Potrà dire di essere uscito di scena quando lo ha deciso lui (o meglio il suo fisico) e a testa alta, dopo la vittoria sul controverso programma d'armamento 2008. Ma in realtà il consigliere federale Samuel Schmid sarà ricordato dai più per il pasticcio combinato con la nomina di Roland Nef a capo dell'esercito e per la catastrofica gestione della crisi quando i fatti su quella nomina stavano venendo a galla. Rimarrà così il ricordo di un consigliere federale debole, incapace di gestire le situazioni difficili. Passerà alla storia come colui che ha gestito la seconda fase di smantellamento dell'esercito e che ha avuto la responsabilità politica dei Campionati europei di calcio del 2008 (e proprio questo, quasi a mo' di beffa, sembra essere l'unico vero merito riconosciutogli dai colleghi politici).
Certo, Schmid non ha mai acceso le fantasie delle masse. Però una certa statura politica e un profondo senso dello Stato gli vanno riconosciuti. Assolutamente apprezzabile in particolare è stata la coerenza con cui negli scorsi anni, pur nei toni pacati che lo caratterizzano, si era opposto all'allora suo compagno di partito Christoph Blocher, dapprima quando questi era presidente dell'Udc, poi quando addirittura era entrato in Consiglio federale.
Le posizioni di Schmid sono sempre state di destra, raramente distanti da quelle di Blocher.
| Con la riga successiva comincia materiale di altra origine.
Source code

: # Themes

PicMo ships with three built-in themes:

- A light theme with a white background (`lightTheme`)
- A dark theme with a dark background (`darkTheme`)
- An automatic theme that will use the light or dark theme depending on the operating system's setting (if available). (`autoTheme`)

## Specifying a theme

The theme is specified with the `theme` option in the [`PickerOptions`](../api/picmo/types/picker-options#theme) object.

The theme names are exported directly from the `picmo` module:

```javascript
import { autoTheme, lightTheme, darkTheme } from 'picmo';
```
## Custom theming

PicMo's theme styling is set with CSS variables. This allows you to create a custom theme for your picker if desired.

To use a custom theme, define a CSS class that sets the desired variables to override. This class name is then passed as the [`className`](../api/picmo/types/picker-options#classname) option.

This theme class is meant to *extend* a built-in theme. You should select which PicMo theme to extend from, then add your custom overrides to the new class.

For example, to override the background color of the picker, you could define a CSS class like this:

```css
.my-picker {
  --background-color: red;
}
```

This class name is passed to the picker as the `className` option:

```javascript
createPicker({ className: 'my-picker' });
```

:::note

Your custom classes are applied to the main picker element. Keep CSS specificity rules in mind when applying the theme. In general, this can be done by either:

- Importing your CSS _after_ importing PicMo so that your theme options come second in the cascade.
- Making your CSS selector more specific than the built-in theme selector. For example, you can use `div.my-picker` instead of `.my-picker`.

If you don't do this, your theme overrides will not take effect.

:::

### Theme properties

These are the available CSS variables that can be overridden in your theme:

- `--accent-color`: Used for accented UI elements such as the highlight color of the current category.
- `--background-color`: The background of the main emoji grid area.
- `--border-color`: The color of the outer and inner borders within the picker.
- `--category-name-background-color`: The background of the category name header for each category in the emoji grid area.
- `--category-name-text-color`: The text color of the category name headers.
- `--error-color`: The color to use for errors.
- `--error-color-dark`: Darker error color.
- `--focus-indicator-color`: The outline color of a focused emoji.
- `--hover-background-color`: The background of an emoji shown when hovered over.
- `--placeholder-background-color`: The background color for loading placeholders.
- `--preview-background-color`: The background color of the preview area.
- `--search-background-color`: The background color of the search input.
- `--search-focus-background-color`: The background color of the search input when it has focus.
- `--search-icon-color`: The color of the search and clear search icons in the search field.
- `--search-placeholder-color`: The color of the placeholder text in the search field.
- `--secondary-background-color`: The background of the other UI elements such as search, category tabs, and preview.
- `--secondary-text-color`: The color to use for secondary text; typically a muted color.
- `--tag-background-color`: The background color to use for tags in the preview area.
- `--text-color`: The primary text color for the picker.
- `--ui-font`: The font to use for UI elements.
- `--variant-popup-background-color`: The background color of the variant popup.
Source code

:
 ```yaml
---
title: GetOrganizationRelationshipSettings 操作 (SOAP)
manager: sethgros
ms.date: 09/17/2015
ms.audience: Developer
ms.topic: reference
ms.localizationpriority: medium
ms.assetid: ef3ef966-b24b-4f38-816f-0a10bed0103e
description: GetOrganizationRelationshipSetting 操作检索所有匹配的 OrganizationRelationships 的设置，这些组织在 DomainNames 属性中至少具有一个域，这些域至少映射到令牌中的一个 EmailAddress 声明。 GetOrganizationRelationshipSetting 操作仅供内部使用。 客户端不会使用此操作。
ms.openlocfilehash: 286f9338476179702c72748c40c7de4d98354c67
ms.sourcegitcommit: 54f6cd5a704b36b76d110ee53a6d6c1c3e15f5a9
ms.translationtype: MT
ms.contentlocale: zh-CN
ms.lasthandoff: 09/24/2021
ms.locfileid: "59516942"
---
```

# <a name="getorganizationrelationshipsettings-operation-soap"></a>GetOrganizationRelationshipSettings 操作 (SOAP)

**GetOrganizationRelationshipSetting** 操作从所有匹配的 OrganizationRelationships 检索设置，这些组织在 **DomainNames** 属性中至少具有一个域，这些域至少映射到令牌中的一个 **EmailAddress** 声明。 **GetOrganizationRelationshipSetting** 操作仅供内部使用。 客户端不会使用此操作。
Tuttavia ha saputo mantenere una sua linea di rispetto per lo Stato di diritto, per gli avversari politici, per la dignità umana degli altri, cozzando così frontalmente con l'Udc e con il suo padre-padrone. Così Schmid s'è ritrovato sempre più solo – neppure sostenuto come forse avrebbe meritato dagli altri partiti, almeno in singole circostanze (e come invece sta succedendo alla sua collega di partito e di governo Eveline Widmer Schlumpf: quanto tempo dovrà ancora passare prima che la sinistra la critichi per le sue posizioni di destra con lo stesso rigore che ha sempre avuto con Schmid?).
A ben guardare poi anche il caso Nef meriterebbe di essere meglio ripercorso e analizzato. Schmid ha commesso gravi errori. Ma non c'è dubbio che con Nef il consigliere federale bernese aveva individuato un comandante in capo dell'esercito finalmente capace e competente, come dimostrò con i provvedimenti adottati subito dopo la tragedia della Kander. Non stupirebbe che le successive rivelazioni sul suo conto siano state alimentate anche da chi nell'esercito temeva per le sue ingiustificate rendite di posizione, oltre che da chi aveva tutto l'interesse a far fuori politicamente il capo del Dipartimento della difesa.
La corsa per la successione di Schmid è già aperta, con la tradizionale girandola di nomi. Fra questi ritorna anche quello di Blocher, una cui rielezione appare tuttavia ampiamente improbabile dato che il fronte di coloro che non lo vogliono più in governo sembra essersi ulteriormente allargato: l'Udc potrebbe ricandidarlo, ma solo per atteggiarsi nuovamente a vittima al momento di una sua sconfitta. E l'aver contribuito a rendere impresentabile Blocher è forse il merito principale che dobbiamo riconoscere oggi a Schmid. Egli ha dimostrato che c'è un modo decente per stare al governo su posizioni di destra e in rappresentanza dell'Udc. Non è molto, ma gli storici potrebbero un giorno spiegarci che non è stato nemmeno poco.